* What you need to do
Please output exactly the part of the records below that opens with the line containing "### Default port : 1459" and closes with the line containing "- (I) RECV : demands to receive the file", both lines included, and nothing else.

Top of Study material

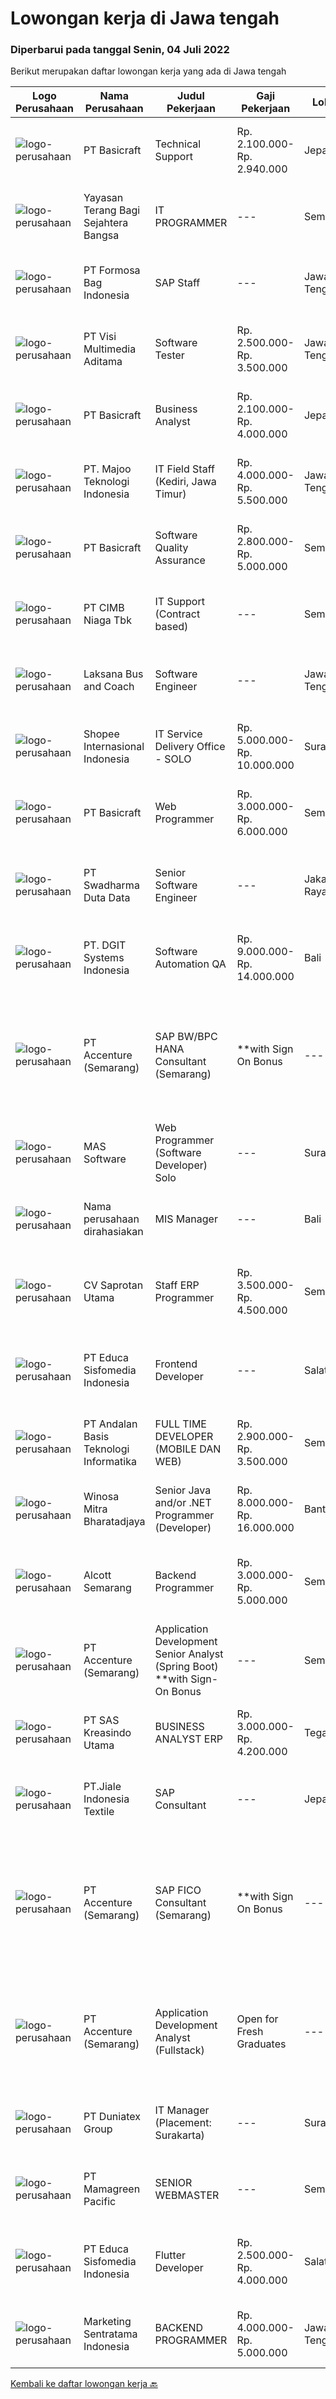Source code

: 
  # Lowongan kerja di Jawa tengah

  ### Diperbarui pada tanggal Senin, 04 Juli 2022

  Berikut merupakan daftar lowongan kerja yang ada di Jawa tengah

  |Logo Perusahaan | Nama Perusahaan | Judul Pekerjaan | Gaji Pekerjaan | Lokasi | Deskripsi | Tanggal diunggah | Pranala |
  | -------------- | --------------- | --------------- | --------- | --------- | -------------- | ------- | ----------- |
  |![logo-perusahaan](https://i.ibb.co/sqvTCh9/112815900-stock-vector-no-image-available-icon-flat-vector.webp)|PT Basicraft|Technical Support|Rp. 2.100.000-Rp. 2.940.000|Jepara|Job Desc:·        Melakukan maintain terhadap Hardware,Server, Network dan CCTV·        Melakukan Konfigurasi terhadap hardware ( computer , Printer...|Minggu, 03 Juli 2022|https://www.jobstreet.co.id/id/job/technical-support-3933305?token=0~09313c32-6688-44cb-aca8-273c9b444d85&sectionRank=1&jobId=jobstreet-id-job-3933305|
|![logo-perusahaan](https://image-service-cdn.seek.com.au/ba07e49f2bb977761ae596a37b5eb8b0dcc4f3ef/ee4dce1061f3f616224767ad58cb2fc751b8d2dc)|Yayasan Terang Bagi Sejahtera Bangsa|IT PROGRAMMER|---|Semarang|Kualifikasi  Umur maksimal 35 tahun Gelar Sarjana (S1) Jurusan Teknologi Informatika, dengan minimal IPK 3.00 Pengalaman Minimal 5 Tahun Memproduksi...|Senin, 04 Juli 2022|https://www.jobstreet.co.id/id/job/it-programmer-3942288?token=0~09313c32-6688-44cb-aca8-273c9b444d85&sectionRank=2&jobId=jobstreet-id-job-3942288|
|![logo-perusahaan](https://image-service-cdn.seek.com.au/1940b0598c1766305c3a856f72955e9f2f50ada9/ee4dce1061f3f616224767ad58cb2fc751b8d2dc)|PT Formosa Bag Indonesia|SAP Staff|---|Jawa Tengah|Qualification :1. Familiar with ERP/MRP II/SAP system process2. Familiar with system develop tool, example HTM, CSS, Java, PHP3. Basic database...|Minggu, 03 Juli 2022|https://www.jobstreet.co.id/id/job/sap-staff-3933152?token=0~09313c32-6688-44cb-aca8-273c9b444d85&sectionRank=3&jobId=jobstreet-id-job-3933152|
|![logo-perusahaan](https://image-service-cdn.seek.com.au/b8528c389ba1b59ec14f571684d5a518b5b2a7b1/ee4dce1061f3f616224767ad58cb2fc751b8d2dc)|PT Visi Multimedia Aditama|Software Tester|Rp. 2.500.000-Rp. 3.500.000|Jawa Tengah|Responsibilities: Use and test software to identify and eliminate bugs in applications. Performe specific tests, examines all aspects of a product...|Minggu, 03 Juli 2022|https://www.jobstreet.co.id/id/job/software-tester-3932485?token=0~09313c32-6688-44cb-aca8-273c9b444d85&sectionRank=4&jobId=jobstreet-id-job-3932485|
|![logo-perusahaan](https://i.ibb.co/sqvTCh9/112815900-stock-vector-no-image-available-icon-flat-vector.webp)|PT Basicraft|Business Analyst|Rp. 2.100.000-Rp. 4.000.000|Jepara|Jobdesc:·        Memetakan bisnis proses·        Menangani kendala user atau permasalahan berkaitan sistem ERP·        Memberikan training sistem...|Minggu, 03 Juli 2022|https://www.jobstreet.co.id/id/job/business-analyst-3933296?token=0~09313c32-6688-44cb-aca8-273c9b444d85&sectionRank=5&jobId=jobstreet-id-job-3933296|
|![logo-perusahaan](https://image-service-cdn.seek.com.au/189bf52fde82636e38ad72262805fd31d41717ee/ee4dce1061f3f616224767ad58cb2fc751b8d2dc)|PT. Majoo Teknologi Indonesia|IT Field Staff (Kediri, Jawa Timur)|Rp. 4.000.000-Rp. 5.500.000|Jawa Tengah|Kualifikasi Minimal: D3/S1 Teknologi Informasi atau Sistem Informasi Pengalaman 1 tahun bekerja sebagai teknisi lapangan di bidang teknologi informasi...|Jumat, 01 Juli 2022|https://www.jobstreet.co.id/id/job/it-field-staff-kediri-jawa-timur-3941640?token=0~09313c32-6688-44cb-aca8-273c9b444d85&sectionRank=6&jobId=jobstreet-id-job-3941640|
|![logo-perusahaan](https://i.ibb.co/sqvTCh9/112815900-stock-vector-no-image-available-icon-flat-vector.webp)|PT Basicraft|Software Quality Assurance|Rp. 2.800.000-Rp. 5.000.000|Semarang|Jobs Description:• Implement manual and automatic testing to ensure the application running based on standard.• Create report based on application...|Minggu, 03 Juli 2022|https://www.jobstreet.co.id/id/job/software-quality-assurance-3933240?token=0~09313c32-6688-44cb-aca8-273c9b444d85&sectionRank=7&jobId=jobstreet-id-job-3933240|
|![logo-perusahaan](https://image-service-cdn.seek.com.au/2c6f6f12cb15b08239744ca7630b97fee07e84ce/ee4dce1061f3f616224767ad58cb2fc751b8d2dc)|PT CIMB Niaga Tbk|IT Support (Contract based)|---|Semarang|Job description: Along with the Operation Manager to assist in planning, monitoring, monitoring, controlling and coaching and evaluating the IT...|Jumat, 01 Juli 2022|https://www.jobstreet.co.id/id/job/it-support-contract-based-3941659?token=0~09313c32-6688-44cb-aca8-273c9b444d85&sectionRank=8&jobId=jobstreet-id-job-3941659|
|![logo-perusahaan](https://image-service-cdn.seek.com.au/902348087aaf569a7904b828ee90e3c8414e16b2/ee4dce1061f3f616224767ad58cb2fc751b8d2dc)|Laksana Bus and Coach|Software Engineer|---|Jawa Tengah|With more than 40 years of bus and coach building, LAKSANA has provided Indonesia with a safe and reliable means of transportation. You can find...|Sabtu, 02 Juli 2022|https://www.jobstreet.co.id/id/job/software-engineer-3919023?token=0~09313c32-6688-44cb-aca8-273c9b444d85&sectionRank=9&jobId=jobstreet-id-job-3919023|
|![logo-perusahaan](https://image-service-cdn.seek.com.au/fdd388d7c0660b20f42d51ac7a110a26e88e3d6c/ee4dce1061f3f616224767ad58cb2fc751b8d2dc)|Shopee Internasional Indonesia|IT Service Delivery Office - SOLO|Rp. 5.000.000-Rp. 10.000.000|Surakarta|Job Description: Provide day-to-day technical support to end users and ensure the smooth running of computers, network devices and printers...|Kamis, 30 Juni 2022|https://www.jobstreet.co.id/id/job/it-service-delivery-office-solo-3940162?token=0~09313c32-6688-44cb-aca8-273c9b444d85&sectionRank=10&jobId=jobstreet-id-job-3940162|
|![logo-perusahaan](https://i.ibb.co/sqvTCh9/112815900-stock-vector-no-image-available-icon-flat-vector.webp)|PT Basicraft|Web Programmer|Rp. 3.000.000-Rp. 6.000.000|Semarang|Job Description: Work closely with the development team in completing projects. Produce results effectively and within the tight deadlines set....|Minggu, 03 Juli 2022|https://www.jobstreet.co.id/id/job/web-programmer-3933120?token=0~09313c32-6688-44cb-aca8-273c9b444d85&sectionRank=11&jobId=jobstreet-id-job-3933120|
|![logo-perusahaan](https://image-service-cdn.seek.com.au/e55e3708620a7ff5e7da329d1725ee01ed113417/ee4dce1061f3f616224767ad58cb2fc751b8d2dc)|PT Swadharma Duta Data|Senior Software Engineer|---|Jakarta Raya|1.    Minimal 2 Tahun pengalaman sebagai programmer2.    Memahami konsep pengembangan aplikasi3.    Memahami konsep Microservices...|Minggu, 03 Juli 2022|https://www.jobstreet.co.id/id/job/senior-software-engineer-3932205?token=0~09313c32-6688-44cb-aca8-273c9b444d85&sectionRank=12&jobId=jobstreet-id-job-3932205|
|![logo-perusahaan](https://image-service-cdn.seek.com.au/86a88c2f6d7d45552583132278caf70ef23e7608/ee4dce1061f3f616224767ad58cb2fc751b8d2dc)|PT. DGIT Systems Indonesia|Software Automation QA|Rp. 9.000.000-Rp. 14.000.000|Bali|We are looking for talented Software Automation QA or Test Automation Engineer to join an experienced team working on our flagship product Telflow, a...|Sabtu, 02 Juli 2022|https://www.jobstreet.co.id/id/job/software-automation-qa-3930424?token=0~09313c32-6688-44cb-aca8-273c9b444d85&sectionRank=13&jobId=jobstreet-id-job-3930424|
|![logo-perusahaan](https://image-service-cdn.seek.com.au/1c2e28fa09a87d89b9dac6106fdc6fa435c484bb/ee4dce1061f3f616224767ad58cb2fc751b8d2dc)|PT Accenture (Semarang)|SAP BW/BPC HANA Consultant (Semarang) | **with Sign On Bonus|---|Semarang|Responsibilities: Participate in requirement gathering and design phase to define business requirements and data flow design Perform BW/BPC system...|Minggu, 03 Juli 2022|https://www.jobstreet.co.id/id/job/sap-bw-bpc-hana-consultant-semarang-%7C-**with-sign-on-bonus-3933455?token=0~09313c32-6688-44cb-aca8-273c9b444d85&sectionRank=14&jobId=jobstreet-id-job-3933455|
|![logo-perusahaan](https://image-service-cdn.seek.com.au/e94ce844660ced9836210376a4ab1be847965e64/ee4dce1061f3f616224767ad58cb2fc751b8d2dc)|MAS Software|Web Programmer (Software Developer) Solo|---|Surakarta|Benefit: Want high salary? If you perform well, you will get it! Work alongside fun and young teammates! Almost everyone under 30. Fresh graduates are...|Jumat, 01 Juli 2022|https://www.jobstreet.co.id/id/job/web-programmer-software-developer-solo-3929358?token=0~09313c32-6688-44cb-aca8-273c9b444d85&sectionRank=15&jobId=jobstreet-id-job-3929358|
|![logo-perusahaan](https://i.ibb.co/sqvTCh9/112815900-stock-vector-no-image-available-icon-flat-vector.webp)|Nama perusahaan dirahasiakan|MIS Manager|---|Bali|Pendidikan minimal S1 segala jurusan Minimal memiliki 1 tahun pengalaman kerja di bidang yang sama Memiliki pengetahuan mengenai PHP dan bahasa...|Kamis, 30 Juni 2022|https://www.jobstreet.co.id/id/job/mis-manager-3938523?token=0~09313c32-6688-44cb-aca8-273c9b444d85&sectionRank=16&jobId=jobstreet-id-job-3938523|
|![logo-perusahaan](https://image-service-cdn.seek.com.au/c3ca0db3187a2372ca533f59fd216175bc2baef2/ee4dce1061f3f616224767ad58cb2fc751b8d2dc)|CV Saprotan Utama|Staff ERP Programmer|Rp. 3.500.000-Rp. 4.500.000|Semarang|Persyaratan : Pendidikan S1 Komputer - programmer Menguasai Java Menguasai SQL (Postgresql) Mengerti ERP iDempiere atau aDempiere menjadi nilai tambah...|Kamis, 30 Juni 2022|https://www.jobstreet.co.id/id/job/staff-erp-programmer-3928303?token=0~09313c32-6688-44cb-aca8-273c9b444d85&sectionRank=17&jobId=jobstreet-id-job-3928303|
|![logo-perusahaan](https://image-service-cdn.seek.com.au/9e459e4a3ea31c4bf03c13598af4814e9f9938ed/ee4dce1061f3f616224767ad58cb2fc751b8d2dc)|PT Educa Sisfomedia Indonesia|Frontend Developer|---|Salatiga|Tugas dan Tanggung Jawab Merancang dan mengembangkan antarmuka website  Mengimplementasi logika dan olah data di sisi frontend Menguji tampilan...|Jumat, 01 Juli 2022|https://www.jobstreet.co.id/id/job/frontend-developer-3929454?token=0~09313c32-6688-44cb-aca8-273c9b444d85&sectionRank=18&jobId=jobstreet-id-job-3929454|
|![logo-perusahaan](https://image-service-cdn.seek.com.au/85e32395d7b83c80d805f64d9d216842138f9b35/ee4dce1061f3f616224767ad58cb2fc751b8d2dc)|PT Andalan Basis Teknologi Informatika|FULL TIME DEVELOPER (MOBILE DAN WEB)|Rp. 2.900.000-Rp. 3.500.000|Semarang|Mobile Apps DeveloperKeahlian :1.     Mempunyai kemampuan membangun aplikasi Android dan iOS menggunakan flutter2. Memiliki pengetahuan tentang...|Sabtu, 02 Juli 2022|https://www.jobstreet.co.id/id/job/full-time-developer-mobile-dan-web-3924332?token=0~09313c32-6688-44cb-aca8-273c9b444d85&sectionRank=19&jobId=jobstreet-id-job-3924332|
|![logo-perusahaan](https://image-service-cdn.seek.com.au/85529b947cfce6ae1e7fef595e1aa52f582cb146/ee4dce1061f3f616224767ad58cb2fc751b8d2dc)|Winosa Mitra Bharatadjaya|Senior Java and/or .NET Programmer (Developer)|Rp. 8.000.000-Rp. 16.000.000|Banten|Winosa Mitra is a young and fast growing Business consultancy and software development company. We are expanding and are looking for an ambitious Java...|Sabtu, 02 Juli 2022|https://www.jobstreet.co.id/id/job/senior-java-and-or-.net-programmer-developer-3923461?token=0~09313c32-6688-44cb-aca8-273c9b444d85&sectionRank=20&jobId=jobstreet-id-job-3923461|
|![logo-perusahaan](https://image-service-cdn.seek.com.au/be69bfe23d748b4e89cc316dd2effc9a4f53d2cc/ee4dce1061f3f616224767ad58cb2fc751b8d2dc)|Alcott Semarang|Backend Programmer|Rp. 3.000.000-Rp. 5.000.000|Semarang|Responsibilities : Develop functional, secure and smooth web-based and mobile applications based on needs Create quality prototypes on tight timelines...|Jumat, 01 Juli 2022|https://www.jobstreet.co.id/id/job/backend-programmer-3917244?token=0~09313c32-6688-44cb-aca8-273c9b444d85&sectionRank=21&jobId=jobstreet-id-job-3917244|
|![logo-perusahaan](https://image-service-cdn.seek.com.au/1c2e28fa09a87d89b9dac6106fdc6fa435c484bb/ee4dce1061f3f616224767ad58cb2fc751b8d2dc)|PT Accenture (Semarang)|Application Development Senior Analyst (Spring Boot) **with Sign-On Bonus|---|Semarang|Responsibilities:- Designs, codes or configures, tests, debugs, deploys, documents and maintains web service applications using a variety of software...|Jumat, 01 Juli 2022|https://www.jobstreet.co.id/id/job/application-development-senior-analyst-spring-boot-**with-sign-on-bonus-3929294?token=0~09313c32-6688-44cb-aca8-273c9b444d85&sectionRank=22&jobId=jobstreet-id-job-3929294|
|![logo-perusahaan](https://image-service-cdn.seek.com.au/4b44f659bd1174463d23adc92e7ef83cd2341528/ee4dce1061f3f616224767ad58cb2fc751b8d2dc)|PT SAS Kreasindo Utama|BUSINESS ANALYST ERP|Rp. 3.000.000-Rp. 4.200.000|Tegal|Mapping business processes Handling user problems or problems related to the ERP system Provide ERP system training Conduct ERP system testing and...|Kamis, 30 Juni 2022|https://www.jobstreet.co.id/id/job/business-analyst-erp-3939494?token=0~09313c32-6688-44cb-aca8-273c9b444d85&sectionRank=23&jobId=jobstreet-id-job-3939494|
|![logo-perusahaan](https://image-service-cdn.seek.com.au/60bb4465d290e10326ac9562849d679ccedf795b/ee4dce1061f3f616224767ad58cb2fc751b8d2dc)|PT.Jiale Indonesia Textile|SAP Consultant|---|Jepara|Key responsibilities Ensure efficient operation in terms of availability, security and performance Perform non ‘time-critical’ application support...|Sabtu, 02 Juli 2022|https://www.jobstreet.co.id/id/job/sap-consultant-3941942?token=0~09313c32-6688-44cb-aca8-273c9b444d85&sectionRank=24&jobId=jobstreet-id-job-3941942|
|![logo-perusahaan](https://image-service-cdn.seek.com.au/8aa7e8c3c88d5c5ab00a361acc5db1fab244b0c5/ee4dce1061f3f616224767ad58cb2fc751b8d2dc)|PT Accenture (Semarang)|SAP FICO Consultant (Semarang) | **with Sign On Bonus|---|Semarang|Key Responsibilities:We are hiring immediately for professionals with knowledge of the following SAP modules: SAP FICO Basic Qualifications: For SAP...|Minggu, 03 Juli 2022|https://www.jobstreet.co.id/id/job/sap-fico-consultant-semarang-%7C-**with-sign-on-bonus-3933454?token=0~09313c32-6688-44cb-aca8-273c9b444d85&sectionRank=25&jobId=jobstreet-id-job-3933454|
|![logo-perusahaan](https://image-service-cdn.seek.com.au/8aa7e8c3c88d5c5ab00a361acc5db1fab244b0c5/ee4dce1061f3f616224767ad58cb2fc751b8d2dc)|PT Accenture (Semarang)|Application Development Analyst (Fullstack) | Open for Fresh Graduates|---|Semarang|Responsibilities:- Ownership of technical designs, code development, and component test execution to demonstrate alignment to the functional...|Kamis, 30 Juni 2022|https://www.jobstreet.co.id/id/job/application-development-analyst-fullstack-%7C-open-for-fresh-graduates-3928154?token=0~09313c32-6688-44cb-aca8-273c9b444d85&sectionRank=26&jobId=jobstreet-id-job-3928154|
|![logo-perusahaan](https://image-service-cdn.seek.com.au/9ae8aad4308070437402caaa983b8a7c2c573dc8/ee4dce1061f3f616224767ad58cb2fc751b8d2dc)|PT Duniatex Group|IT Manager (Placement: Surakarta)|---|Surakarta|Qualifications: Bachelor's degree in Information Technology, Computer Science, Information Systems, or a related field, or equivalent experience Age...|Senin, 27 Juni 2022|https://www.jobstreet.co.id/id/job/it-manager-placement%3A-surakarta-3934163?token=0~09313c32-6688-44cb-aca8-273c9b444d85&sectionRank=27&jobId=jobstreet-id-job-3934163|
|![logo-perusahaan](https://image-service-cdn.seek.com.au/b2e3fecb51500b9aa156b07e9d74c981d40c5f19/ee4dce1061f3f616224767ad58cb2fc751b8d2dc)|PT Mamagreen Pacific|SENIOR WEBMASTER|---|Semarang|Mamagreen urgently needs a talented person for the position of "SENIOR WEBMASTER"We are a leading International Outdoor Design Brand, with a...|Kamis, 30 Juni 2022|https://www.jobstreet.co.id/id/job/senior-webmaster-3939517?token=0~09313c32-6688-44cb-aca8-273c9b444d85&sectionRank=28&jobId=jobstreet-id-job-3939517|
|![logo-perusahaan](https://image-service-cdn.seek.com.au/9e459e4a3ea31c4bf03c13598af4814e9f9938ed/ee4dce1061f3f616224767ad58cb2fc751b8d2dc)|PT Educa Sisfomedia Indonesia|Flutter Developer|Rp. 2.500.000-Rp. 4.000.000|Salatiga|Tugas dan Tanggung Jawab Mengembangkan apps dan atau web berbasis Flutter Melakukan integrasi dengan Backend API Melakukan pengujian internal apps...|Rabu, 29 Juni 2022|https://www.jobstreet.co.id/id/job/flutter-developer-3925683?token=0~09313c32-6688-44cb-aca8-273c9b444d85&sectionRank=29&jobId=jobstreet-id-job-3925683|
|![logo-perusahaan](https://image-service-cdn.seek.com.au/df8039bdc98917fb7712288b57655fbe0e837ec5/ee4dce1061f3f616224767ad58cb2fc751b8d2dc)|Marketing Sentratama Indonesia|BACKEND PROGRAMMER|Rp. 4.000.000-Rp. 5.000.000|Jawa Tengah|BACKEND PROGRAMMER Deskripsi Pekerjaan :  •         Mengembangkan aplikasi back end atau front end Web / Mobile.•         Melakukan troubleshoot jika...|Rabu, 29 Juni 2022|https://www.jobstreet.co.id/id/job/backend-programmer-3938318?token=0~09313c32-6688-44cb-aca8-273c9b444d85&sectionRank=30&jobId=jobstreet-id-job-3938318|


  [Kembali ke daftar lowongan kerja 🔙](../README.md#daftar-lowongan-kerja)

Bottom of Study material
Top of Study material

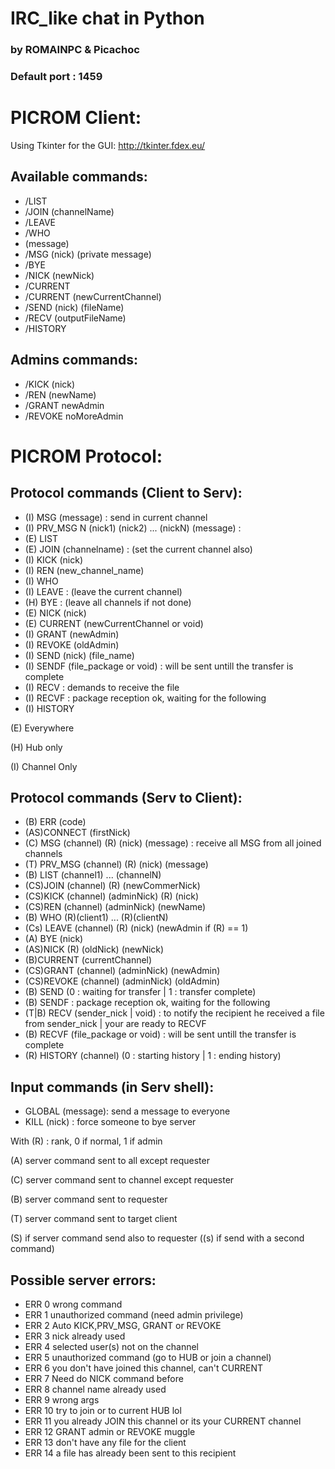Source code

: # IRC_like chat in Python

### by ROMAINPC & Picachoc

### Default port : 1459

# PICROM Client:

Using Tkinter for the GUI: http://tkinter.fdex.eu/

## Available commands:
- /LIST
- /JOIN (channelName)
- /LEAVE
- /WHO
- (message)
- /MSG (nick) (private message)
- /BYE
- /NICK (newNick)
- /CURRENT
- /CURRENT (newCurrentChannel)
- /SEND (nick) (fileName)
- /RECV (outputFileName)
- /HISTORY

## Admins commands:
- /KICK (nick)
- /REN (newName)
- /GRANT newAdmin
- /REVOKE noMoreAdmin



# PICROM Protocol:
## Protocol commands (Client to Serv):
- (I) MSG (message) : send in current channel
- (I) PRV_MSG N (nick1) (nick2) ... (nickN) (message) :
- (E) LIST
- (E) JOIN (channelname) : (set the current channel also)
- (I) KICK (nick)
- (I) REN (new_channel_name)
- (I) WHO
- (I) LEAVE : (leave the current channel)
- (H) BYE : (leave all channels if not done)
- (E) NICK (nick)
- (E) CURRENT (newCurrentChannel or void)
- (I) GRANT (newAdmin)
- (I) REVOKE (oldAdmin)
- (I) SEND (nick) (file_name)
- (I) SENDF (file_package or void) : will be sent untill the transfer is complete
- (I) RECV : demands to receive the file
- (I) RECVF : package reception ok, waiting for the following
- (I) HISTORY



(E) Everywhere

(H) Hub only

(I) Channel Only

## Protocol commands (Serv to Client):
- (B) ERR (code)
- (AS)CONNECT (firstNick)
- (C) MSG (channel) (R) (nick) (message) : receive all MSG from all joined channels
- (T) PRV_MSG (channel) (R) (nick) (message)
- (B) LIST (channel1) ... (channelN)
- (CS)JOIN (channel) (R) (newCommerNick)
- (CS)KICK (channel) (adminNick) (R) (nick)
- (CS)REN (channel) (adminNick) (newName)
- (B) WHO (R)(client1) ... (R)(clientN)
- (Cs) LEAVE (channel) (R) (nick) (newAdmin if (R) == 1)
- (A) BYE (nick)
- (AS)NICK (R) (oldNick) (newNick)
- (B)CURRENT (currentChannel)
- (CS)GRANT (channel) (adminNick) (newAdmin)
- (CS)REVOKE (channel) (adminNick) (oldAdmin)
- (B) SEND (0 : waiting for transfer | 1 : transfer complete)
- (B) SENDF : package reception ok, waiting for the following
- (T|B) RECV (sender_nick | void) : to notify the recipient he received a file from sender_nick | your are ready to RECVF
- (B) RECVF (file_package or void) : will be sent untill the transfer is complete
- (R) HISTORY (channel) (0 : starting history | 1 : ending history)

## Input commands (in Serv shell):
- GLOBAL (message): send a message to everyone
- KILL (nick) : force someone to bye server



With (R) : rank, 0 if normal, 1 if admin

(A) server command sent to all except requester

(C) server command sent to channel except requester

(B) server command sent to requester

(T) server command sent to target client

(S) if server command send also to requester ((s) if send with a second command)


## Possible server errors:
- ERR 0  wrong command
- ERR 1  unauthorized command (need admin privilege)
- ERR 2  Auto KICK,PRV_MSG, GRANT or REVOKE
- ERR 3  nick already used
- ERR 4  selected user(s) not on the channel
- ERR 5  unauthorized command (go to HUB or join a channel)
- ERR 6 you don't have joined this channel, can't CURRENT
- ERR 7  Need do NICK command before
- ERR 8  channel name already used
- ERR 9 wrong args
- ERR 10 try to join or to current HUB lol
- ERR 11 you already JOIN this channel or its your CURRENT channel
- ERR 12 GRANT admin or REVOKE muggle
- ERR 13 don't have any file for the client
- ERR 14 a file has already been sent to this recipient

Bottom of Study material

* Result of the exercise
### Default port : 1459

# PICROM Client:

Using Tkinter for the GUI: http://tkinter.fdex.eu/

## Available commands:
- /LIST
- /JOIN (channelName)
- /LEAVE
- /WHO
- (message)
- /MSG (nick) (private message)
- /BYE
- /NICK (newNick)
- /CURRENT
- /CURRENT (newCurrentChannel)
- /SEND (nick) (fileName)
- /RECV (outputFileName)
- /HISTORY

## Admins commands:
- /KICK (nick)
- /REN (newName)
- /GRANT newAdmin
- /REVOKE noMoreAdmin



# PICROM Protocol:
## Protocol commands (Client to Serv):
- (I) MSG (message) : send in current channel
- (I) PRV_MSG N (nick1) (nick2) ... (nickN) (message) :
- (E) LIST
- (E) JOIN (channelname) : (set the current channel also)
- (I) KICK (nick)
- (I) REN (new_channel_name)
- (I) WHO
- (I) LEAVE : (leave the current channel)
- (H) BYE : (leave all channels if not done)
- (E) NICK (nick)
- (E) CURRENT (newCurrentChannel or void)
- (I) GRANT (newAdmin)
- (I) REVOKE (oldAdmin)
- (I) SEND (nick) (file_name)
- (I) SENDF (file_package or void) : will be sent untill the transfer is complete
- (I) RECV : demands to receive the file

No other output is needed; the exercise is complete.